TASK TO COMPLETE> All lines in the data bearing the string "site" should be identified and copied.

Dataset entries:
+++
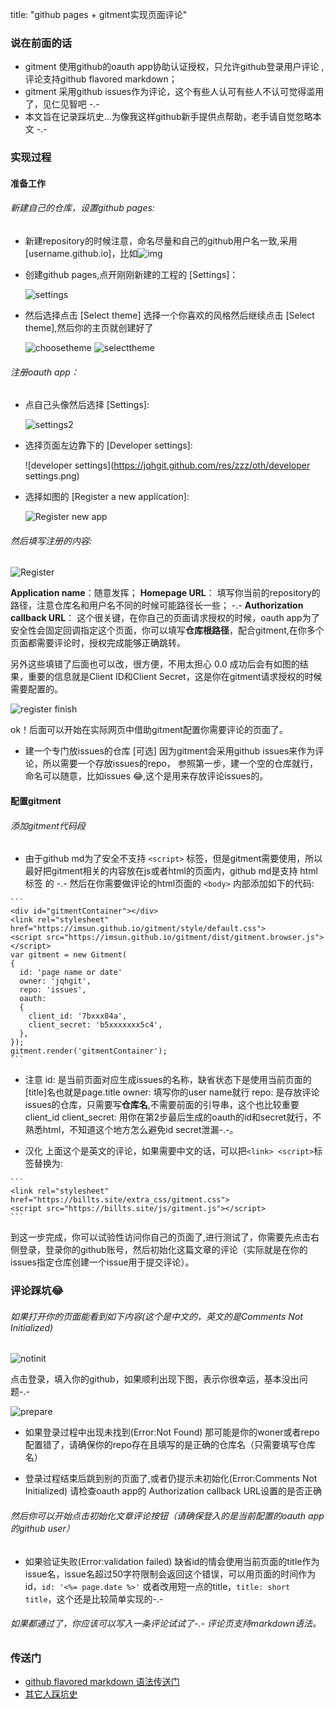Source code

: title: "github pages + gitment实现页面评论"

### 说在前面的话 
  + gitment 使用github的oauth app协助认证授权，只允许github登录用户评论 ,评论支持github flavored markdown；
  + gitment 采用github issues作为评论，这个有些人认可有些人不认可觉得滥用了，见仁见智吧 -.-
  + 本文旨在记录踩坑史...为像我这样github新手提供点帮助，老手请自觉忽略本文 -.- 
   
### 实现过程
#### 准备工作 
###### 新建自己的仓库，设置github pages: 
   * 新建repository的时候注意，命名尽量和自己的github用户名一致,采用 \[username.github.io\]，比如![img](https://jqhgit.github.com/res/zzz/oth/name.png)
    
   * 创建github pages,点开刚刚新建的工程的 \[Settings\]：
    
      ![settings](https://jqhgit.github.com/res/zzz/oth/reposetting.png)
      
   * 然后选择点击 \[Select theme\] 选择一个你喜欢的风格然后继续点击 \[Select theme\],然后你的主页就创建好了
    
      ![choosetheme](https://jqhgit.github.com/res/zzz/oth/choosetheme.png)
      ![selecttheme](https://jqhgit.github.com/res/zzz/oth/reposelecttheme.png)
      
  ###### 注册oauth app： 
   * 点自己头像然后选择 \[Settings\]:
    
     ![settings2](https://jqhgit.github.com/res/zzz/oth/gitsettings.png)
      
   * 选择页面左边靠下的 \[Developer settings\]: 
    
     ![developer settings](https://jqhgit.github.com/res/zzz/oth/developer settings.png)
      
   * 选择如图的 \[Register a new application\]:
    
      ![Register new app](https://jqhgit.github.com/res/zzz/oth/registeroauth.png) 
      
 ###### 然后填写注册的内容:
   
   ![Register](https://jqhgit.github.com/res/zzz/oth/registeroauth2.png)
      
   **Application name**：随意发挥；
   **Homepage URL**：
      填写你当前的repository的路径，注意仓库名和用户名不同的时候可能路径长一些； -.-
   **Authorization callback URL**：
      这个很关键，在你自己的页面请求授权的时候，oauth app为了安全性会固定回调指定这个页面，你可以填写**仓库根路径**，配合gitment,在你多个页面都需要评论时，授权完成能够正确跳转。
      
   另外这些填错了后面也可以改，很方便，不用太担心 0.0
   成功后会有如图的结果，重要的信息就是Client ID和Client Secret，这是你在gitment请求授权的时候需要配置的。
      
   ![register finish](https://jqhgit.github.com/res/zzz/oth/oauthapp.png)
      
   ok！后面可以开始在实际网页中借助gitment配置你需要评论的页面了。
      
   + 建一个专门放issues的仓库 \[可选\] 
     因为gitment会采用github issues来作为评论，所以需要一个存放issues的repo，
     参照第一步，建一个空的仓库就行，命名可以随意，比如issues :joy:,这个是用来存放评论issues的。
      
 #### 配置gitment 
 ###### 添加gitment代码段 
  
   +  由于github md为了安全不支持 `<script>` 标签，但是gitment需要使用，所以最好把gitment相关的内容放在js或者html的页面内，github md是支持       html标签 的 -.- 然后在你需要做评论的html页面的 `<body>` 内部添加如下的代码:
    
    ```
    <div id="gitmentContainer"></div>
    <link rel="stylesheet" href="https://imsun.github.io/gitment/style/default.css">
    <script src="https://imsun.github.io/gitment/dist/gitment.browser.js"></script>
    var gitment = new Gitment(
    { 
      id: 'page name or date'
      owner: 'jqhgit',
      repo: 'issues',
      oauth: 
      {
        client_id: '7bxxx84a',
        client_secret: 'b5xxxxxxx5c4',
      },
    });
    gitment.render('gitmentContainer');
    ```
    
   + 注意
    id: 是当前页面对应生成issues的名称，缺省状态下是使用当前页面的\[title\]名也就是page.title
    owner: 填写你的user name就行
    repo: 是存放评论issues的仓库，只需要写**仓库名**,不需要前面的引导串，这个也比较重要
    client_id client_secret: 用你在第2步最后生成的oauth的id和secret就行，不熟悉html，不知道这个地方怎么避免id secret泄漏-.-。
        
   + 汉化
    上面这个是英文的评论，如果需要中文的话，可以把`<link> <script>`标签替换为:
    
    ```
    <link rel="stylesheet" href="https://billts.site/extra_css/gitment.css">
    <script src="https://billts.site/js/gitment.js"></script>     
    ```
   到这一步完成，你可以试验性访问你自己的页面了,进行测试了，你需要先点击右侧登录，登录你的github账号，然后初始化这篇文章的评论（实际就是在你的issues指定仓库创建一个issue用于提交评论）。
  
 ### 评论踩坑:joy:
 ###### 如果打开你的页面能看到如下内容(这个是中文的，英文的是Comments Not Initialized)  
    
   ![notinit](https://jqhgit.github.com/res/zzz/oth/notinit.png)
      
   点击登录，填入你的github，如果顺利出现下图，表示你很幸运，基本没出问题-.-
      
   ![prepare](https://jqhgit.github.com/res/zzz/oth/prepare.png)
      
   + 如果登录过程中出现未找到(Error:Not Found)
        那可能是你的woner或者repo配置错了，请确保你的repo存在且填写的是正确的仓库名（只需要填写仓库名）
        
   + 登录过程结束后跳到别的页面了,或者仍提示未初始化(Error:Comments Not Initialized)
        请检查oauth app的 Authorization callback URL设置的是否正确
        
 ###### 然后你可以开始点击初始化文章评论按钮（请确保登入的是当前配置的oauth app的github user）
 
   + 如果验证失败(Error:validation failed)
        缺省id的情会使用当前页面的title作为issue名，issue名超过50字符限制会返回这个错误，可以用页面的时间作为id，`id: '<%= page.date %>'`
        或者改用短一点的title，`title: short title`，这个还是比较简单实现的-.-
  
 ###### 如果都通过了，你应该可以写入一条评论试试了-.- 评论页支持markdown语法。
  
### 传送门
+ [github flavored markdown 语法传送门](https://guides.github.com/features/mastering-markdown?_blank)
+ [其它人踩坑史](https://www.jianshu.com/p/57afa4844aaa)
+++
SOLUTION TO THE EXERCISE>
    <link rel="stylesheet" href="https://billts.site/extra_css/gitment.css">
    <script src="https://billts.site/js/gitment.js"></script>     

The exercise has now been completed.